======== Records shown
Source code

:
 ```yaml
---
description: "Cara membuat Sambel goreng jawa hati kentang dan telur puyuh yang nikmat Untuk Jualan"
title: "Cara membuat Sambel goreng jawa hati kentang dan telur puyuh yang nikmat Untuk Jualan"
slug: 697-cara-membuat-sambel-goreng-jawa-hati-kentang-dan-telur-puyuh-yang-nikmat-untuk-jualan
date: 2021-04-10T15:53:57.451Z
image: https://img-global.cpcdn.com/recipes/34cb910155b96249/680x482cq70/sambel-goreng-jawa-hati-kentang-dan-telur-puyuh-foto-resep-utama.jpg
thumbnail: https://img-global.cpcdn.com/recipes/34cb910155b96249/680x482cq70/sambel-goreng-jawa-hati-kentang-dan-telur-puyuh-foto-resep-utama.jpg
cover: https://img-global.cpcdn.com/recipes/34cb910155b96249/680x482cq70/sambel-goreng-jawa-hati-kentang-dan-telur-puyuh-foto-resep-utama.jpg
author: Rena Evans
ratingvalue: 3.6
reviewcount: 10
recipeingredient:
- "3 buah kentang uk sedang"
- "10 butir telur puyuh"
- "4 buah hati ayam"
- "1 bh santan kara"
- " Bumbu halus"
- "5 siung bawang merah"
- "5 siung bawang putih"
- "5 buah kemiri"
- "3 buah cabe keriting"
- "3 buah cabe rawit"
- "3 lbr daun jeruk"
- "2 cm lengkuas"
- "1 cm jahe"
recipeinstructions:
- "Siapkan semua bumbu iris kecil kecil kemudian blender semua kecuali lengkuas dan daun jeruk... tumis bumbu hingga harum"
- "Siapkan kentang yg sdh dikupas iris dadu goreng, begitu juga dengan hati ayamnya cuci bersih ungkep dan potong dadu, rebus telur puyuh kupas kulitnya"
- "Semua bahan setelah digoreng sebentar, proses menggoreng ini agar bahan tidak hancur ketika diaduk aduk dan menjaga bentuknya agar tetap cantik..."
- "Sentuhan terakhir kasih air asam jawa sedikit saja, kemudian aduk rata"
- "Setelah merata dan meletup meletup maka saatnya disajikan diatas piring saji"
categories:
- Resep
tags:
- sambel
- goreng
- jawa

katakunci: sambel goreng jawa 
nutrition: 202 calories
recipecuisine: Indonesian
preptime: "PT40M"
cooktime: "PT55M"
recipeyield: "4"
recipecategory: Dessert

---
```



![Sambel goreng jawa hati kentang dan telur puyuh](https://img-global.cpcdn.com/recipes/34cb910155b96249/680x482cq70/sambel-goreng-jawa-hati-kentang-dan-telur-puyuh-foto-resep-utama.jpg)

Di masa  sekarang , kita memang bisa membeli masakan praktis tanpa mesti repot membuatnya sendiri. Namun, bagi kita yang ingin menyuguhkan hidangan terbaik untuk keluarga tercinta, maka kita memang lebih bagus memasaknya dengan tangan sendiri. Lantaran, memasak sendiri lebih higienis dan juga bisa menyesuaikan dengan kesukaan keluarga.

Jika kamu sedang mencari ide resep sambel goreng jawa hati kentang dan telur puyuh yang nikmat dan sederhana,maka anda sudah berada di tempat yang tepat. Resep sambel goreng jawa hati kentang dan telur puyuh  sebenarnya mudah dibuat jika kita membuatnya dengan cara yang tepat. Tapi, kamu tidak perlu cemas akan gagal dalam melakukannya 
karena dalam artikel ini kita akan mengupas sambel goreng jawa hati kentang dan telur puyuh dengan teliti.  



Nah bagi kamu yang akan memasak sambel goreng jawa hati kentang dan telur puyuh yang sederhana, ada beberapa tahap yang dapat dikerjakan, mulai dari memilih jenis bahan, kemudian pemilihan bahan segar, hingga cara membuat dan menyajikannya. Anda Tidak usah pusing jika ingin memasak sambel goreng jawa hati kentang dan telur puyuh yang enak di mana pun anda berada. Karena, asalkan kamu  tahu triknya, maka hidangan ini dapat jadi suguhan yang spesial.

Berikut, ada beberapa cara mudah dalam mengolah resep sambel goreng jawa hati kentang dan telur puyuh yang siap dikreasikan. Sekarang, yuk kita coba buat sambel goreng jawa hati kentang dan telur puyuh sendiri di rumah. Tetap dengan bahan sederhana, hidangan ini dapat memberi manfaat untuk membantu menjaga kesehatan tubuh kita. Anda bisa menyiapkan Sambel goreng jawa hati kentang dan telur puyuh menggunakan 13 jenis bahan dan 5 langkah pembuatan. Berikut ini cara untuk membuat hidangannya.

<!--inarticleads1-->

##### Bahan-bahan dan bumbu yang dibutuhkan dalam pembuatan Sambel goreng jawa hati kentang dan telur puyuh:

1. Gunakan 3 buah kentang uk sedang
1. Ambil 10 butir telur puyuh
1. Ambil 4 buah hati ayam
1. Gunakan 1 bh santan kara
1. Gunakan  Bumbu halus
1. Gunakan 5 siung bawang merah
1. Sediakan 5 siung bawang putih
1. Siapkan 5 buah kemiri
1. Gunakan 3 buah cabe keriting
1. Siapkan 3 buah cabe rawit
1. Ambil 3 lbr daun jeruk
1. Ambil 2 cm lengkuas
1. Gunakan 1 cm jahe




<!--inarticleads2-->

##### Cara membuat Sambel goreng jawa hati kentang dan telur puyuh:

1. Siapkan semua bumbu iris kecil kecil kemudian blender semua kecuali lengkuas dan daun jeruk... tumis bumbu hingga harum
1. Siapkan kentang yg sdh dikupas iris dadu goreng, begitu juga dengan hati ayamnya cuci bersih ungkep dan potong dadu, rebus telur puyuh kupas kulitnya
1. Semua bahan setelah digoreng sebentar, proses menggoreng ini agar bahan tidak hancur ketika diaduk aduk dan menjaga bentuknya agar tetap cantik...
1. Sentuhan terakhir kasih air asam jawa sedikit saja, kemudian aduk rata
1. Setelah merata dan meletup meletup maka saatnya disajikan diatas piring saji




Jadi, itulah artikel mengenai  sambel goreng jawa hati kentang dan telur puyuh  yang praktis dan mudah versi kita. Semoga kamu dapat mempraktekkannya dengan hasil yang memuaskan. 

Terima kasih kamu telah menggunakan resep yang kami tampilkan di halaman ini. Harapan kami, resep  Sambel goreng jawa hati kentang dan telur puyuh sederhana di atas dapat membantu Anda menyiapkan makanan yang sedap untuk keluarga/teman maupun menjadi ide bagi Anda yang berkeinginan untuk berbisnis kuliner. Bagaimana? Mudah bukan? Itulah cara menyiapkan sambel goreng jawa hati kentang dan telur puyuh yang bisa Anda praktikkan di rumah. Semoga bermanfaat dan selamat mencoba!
================
■ Your goal
From the entries above, return exactly the line containing "1. Setelah merata", the line containing "Jadi, itulah artikel", and all lines between, and nothing else.

■ Your solution
1. Setelah merata dan meletup meletup maka saatnya disajikan diatas piring saji




Jadi, itulah artikel mengenai  sambel goreng jawa hati kentang dan telur puyuh  yang praktis dan mudah versi kita. Semoga kamu dapat mempraktekkannya dengan hasil yang memuaskan. 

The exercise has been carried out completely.